Some Things to Consider

The main things to consider at the start of the process are the costs of acquiring different types of investments and also platform costs :

A.  Will you be investing using mainly funds or with shares, investment trusts and exchange traded funds (ETFs)?

Some brokers such as my broker AJ Bell charge a percentage fee - currently 0.20% (0.25% from 1/10 2016) -  for holding funds.
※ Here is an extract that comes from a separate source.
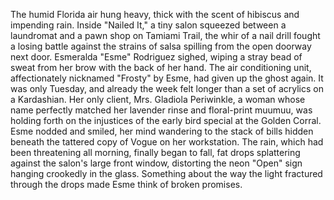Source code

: The humid Florida air hung heavy, thick with the scent of hibiscus and impending rain.  Inside "Nailed It," a tiny salon squeezed between a laundromat and a pawn shop on Tamiami Trail, the whir of a nail drill fought a losing battle against the strains of salsa spilling from the open doorway next door.  Esmeralda "Esme" Rodriguez sighed, wiping a stray bead of sweat from her brow with the back of her hand. The air conditioning unit, affectionately nicknamed "Frosty" by Esme, had given up the ghost again.  It was only Tuesday, and already the week felt longer than a set of acrylics on a Kardashian.  Her only client, Mrs. Gladiola Periwinkle, a woman whose name perfectly matched her lavender rinse and floral-print muumuu, was holding forth on the injustices of the early bird special at the Golden Corral.  Esme nodded and smiled, her mind wandering to the stack of bills hidden beneath the tattered copy of Vogue on her workstation.  The rain, which had been threatening all morning, finally began to fall, fat drops splattering against the salon's large front window, distorting the neon "Open" sign hanging crookedly in the glass.  Something about the way the light fractured through the drops made Esme think of broken promises.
Others brokers do not charge a fee for holding funds so it will be useful if you are clear from the outset.

All brokers will charge a transaction fee for buying & selling shares, investment trusts and ETFs - typically around £10. Some charge for buying/selling funds also but several make no transaction charge for funds.

B.  What is the value of your portfolio?

Online brokers mainly divide into two categories, those that charge a percentage platform fee based on the value of your investments and those that charge a fixed annual/quarterly fee regardless of how much is held with them.

As a rough rule of thumb, if your portfolio is greater than £30,000 then it will probably work out cheaper to look at the fixed fee providers and for less than £30,000 the percentage fee will probably be better.

C.  Will it be a lump sum investment or are you drip feeding via regular monthly direct debit?

If you will be drip-feeding your money into the investments over a prolonged period, it will make sense to choose a broker who can offer low cost options. As we have already seen above, some brokers make no transaction charge for the purchase of funds. Many offer a regular investment discount - maybe £1.50 or £2.00 for the regular purchase of investments.

D Combined Charges

It will be important to have a clear picture of both the platform charges and the cost of buying/selling the investments as well as the cost of the investments themselves. For example, it may cost more initially for a one-off purchase of an investment but there may be no ongoing platform costs or fund charges if holding individual shares.

Low cost index funds are becoming more popular with small investors. The ongoing charges for some are less than 0.10% p.a which is incredibly good value but this can be negated by holding them in with a higher charging platform. An extra 0.20% in broker charges may not seem much but on an typical portfolio of around £25,000 it will be an extra £50 every year.


Once you are fairly clear on these 4 points it should be easier to narrow down the best choices for the most suitable broker. Cost is important but it may not be the only consideration.

Some Other Considerations

1. Does the broker offer the type of investment you wish to hold in your portfolio? Seems fairly obvious but some brokers will offer only a limited range of investment trusts etc.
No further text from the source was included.